#### What needs to be done:
In the entries that follow, the first line to write out is the one containing "downloads/kharisma_ptw - met", and the last is the one containing "Dengan panduan ini, siapa". Reproduce that stretch exactly, with nothing before or after it.

#### Source records:
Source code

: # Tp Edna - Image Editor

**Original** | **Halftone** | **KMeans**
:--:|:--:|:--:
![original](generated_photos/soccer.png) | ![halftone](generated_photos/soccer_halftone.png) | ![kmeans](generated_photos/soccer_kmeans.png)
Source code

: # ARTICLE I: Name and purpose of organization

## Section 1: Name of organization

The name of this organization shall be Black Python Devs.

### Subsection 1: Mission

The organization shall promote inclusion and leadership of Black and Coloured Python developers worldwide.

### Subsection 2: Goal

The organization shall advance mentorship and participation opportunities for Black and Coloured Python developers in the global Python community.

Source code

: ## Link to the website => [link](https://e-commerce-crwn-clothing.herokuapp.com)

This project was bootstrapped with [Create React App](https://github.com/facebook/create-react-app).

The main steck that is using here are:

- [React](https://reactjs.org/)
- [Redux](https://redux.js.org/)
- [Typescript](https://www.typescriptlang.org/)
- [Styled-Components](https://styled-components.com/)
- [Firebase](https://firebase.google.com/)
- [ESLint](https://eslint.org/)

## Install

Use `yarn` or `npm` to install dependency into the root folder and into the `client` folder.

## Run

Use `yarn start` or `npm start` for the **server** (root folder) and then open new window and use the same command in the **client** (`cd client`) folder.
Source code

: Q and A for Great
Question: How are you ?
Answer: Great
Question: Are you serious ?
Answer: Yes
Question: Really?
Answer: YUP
--
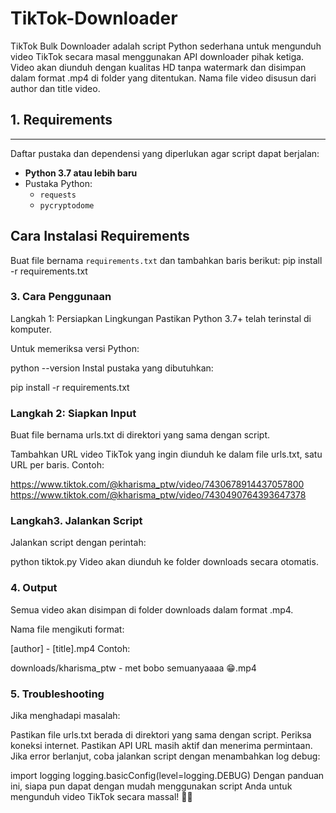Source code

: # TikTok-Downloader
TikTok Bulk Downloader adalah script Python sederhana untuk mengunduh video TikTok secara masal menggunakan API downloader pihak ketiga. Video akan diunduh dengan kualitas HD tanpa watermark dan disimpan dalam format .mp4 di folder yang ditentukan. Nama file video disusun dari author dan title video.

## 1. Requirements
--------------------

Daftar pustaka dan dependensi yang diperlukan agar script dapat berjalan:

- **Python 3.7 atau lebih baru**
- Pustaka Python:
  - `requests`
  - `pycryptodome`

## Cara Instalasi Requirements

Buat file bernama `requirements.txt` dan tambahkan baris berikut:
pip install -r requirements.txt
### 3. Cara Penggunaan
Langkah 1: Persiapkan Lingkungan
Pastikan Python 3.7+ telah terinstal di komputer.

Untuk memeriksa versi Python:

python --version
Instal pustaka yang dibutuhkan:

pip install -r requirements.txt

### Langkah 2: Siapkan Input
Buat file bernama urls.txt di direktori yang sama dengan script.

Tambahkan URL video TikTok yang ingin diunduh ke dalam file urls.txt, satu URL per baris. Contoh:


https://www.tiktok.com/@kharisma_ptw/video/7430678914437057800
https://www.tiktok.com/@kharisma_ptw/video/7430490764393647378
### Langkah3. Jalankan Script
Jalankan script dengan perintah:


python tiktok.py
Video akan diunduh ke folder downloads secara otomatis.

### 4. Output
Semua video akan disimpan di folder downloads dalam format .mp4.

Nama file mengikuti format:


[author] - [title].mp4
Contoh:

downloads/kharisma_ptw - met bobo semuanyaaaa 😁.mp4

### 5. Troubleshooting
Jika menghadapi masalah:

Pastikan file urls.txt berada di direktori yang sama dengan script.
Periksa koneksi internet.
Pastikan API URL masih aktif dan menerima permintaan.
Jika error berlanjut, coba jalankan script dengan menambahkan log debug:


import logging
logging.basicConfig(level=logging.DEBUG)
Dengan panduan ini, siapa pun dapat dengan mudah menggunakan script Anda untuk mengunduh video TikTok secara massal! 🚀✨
...
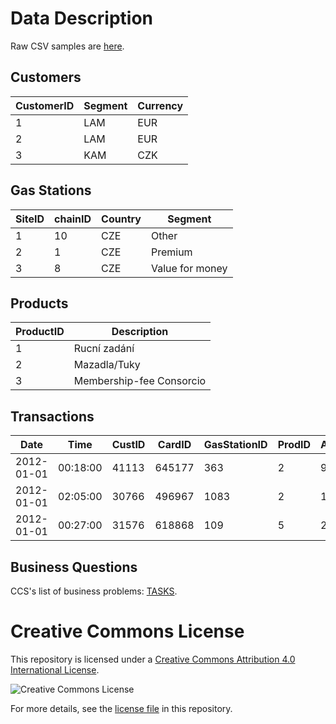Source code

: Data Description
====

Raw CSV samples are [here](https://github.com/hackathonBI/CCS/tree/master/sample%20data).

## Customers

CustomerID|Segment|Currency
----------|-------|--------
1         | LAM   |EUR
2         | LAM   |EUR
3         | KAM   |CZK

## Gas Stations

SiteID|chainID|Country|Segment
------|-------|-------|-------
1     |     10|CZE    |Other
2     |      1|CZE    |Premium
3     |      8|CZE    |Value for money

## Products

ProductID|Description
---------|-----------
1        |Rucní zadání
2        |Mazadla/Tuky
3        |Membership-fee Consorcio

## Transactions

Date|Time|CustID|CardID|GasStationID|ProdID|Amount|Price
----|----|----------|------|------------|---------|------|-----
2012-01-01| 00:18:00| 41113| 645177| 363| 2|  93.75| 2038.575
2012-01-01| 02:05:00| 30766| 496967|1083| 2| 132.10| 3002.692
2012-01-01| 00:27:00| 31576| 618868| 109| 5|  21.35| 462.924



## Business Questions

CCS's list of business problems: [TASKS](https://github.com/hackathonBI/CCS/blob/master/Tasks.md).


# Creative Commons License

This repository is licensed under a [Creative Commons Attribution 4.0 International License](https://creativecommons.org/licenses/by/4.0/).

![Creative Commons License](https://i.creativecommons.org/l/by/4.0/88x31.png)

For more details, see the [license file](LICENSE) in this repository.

#### Written response:
downloads/kharisma_ptw - met bobo semuanyaaaa 😁.mp4

### 5. Troubleshooting
Jika menghadapi masalah:

Pastikan file urls.txt berada di direktori yang sama dengan script.
Periksa koneksi internet.
Pastikan API URL masih aktif dan menerima permintaan.
Jika error berlanjut, coba jalankan script dengan menambahkan log debug:


import logging
logging.basicConfig(level=logging.DEBUG)
Dengan panduan ini, siapa pun dapat dengan mudah menggunakan script Anda untuk mengunduh video TikTok secara massal! 🚀✨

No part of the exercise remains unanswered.